Source texts of formatted documents
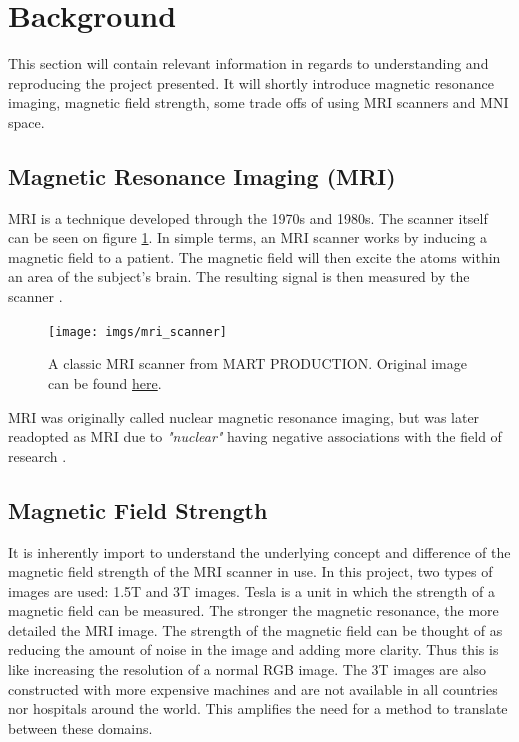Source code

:\documentclass[11pt, fleqn, titlepage]{article}
\newcommand{\1}[1]{\mathds{1}\left[#1\right]}
\begin{document}
\section{Background}

This section will contain relevant information in regards to understanding and reproducing the project presented. It will shortly introduce magnetic resonance imaging, magnetic field strength, some trade offs of using MRI scanners and MNI space. 

\subsection{Magnetic Resonance Imaging (MRI)}
MRI is a technique developed through the 1970s and 1980s. The scanner itself can be seen on figure \ref{fig:mriscanner}. In simple terms, an MRI scanner works by inducing a magnetic field to a patient. The magnetic field will then excite the atoms within an area of the subject's brain. The resulting signal is then measured by the scanner \cite{mri}.  
\begin{figure}[H]
	\centering
	\texttt{[image: imgs/mri\_scanner]}
	\caption{A classic MRI scanner from MART PRODUCTION. Original image can be found \href{https://www.pexels.com/photo/technology-hospital-medicine-indoors-7089017/}{here}. }
	\label{fig:mriscanner}
\end{figure}
\noindent
MRI was originally called nuclear magnetic resonance imaging, but was later readopted as MRI due to \textit{"nuclear"} having negative associations with the field of research \cite{wiki} \cite{mri2}.

\subsection{Magnetic Field Strength}
It is inherently import to understand the underlying concept and difference of the magnetic field strength of the MRI scanner in use. In this project, two types of images are used: 1.5T and 3T images. Tesla is a unit in which the strength of a magnetic field can be measured. The stronger the magnetic resonance, the more detailed the MRI image. The strength of the magnetic field can be thought of as reducing the amount of noise in the image and adding more clarity. Thus this is like increasing the resolution of a normal RGB image. The 3T images are also constructed with more expensive machines and are not available in all countries nor hospitals around the world. This amplifies the need for a method to translate between these domains. 
\end{document}
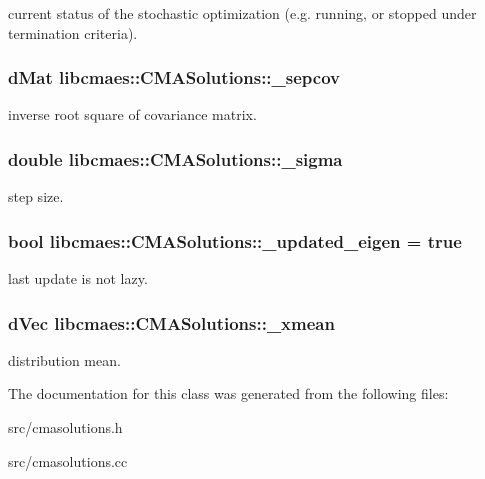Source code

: current status of the stochastic optimization (e.\-g. running, or stopped under termination criteria). \hypertarget{classlibcmaes_1_1CMASolutions_a2ae1e479582128f96be7a39ac6db57dd}{
\subsubsection[{\-\_\-sepcov}]{\setlength{\rightskip}{0pt plus 5cm}d\-Mat libcmaes\-::\-C\-M\-A\-Solutions\-::\-\_\-sepcov}}\label{classlibcmaes_1_1CMASolutions_a2ae1e479582128f96be7a39ac6db57dd}
inverse root square of covariance matrix. \hypertarget{classlibcmaes_1_1CMASolutions_ac05a959d23279c36c0cff46f361d73e5}{
\subsubsection[{\-\_\-sigma}]{\setlength{\rightskip}{0pt plus 5cm}double libcmaes\-::\-C\-M\-A\-Solutions\-::\-\_\-sigma}}\label{classlibcmaes_1_1CMASolutions_ac05a959d23279c36c0cff46f361d73e5}
step size. \hypertarget{classlibcmaes_1_1CMASolutions_a1962eb8dde999aa46d8e89689298bc3e}{
\subsubsection[{\-\_\-updated\-\_\-eigen}]{\setlength{\rightskip}{0pt plus 5cm}bool libcmaes\-::\-C\-M\-A\-Solutions\-::\-\_\-updated\-\_\-eigen = true}}\label{classlibcmaes_1_1CMASolutions_a1962eb8dde999aa46d8e89689298bc3e}
last update is not lazy. \hypertarget{classlibcmaes_1_1CMASolutions_a206048105c382882cb4ec3f85e3b15af}{
\subsubsection[{\-\_\-xmean}]{\setlength{\rightskip}{0pt plus 5cm}d\-Vec libcmaes\-::\-C\-M\-A\-Solutions\-::\-\_\-xmean}}\label{classlibcmaes_1_1CMASolutions_a206048105c382882cb4ec3f85e3b15af}
distribution mean. 

The documentation for this class was generated from the following files\-:\begin{DoxyCompactItemize}
\item 
src/cmasolutions.\-h\item 
src/cmasolutions.\-cc\end{DoxyCompactItemize}
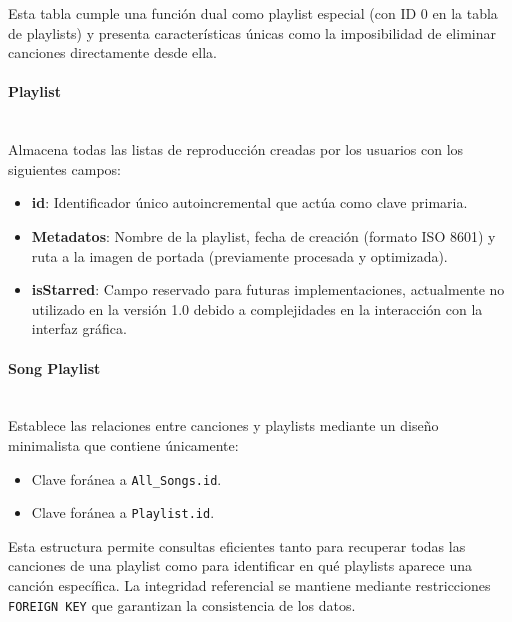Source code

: \documentclass[11pt, a4paper]{article}
\begin{document}
              Esta tabla cumple una función dual como playlist especial (con ID 0 en la tabla de playlists) y presenta características únicas como la imposibilidad de eliminar canciones directamente desde ella.

              \paragraph{Playlist}
              ‎ \\

              Almacena todas las listas de reproducción creadas por los usuarios con los siguientes campos:

              \begin{itemize}
                \item \textbf{id}: Identificador único autoincremental que actúa como clave primaria.
                \item \textbf{Metadatos}: Nombre de la playlist, fecha de creación (formato ISO 8601) y ruta a la imagen de portada (previamente procesada y optimizada).
                \item \textbf{isStarred}: Campo reservado para futuras implementaciones, actualmente no utilizado en la versión 1.0 debido a complejidades en la interacción con la interfaz gráfica.
              \end{itemize}

              \paragraph{Song Playlist}
              ‎ \\

              Establece las relaciones entre canciones y playlists mediante un diseño minimalista que contiene únicamente:

              \begin{itemize}
                \item Clave foránea a \texttt{All\_Songs.id}.
                \item Clave foránea a \texttt{Playlist.id}.
              \end{itemize}

              Esta estructura permite consultas eficientes tanto para recuperar todas las canciones de una playlist como para identificar en qué playlists aparece una canción específica. La integridad referencial se mantiene mediante restricciones \texttt{FOREIGN KEY} que garantizan la consistencia de los datos.
\end{document}
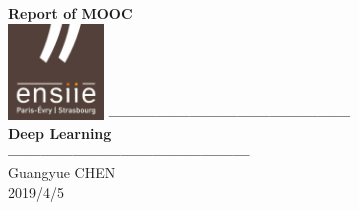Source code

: \documentclass[a4paper]{article}
\begin{document}
\hypersetup{pageanchor=false,
             bookmarksnumbered=true,
             pdfencoding=unicode
            }
\begin{titlepage}
\vspace*{7cm}
\begin{center}%
{\LARGE \textbf{Report of MOOC} }\\
\vskip 1cm
\includegraphics[width=1in]{Logo_ENSIIE.png}
\vskip 1cm
{\Huge \textbf{---------------------------------------------} }\\
\vskip 0.5cm
{\Huge \textbf{Deep Learning} }\\
\vskip 0.5cm
{\Huge \textbf{---------------------------------------------} }\\
\vskip 1cm
\vspace*{1cm}
{\large Guangyue CHEN}\\
\vspace*{0.5cm}
{\large{2019/4/5}}
\end{center}
\end{titlepage}
\tableofcontents{\LARGE}
\hypersetup{pageanchor=true}


\newpage
\end{document}
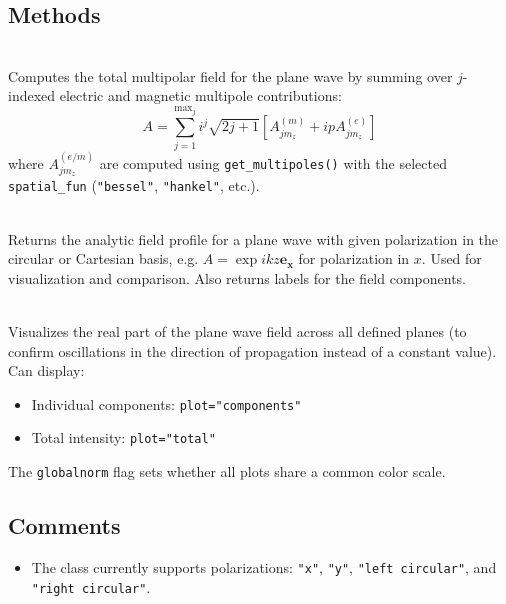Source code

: \subsection{Methods}
\begin{description}[leftmargin=4cm]
    \item[\texttt{compute\_sum(spatial\_fun="bessel")}] \hfill \\
    Computes the total multipolar field for the plane wave by summing over \( j \)-indexed electric and magnetic multipole contributions:
    \begin{equation}
    A = \sum_{j=1}^{{\text{max}_j}} i^j \sqrt{2j+1} \left[ A_{j m_z}^{(m)} + i p A_{j m_z}^{(e)} \right]
    \end{equation}
    where \( A_{j m_z}^{(e/m)} \) are computed using \texttt{get\_multipoles()} with the selected \texttt{spatial\_fun} (\texttt{"bessel"}, \texttt{"hankel"}, etc.).

    \item[\texttt{compute\_pol()}] \hfill \\
    Returns the analytic field profile for a plane wave with given polarization in the circular or Cartesian basis, e.g. $A=\exp{ikz}\mathbf{e_x}$ for polarization in $x$. Used for visualization and comparison. Also returns labels for the field components.

    \item[\texttt{plot\_beam(plot="components", globalnorm=False)}] \hfill \\
    Visualizes the real part of the plane wave field across all defined planes (to confirm oscillations in the direction of propagation instead of a constant value). Can display:
    \begin{itemize}
        \item Individual components: \texttt{plot="components"}
        \item Total intensity: \texttt{plot="total"}
    \end{itemize}
    The \texttt{globalnorm} flag sets whether all plots share a common color scale.

\end{description}

\subsection{Comments}
\begin{itemize}
    \item The class currently supports polarizations: \texttt{"x"}, \texttt{"y"}, \texttt{"left circular"}, and \texttt{"right circular"}.
\end{itemize}
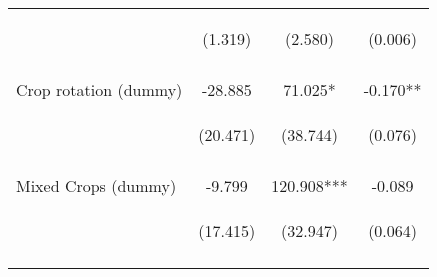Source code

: \begin{center}
\begin{tabular}{lccc}
 & \begin{footnotesize}(1.319)\end{footnotesize} & \begin{footnotesize}(2.580)\end{footnotesize} & \begin{footnotesize}(0.006)\end{footnotesize} \\
\vspace{4pt} & \begin{footnotesize}[0.009]\end{footnotesize} & \begin{footnotesize}[0.710]\end{footnotesize} & \begin{footnotesize}[0.001]\end{footnotesize} \\
Crop rotation (dummy) & -28.885 & 71.025* & -0.170** \\
 & \begin{footnotesize}(20.471)\end{footnotesize} & \begin{footnotesize}(38.744)\end{footnotesize} & \begin{footnotesize}(0.076)\end{footnotesize} \\
\vspace{4pt} & \begin{footnotesize}[0.158]\end{footnotesize} & \begin{footnotesize}[0.067]\end{footnotesize} & \begin{footnotesize}[0.025]\end{footnotesize} \\
Mixed Crops (dummy) & -9.799 & 120.908*** & -0.089 \\
 & \begin{footnotesize}(17.415)\end{footnotesize} & \begin{footnotesize}(32.947)\end{footnotesize} & \begin{footnotesize}(0.064)\end{footnotesize} \\
\vspace{4pt} & \begin{footnotesize}[0.574]\end{footnotesize} & \begin{footnotesize}[0.000]\end{footnotesize} & \begin{footnotesize}[0.170]\end{footnotesize} \\

\end{tabular}
\end{center}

-- What you will do --
Find the string "subsubsection" in the data. Report each line it appears in.

-- Solution to this task --
\subsubsection[{\-\_\-sepcov}]{\setlength{\rightskip}{0pt plus 5cm}d\-Mat libcmaes\-::\-C\-M\-A\-Solutions\-::\-\_\-sepcov}}\label{classlibcmaes_1_1CMASolutions_a2ae1e479582128f96be7a39ac6db57dd}
\subsubsection[{\-\_\-sigma}]{\setlength{\rightskip}{0pt plus 5cm}double libcmaes\-::\-C\-M\-A\-Solutions\-::\-\_\-sigma}}\label{classlibcmaes_1_1CMASolutions_ac05a959d23279c36c0cff46f361d73e5}
\subsubsection[{\-\_\-updated\-\_\-eigen}]{\setlength{\rightskip}{0pt plus 5cm}bool libcmaes\-::\-C\-M\-A\-Solutions\-::\-\_\-updated\-\_\-eigen = true}}\label{classlibcmaes_1_1CMASolutions_a1962eb8dde999aa46d8e89689298bc3e}
\subsubsection[{\-\_\-xmean}]{\setlength{\rightskip}{0pt plus 5cm}d\-Vec libcmaes\-::\-C\-M\-A\-Solutions\-::\-\_\-xmean}}\label{classlibcmaes_1_1CMASolutions_a206048105c382882cb4ec3f85e3b15af}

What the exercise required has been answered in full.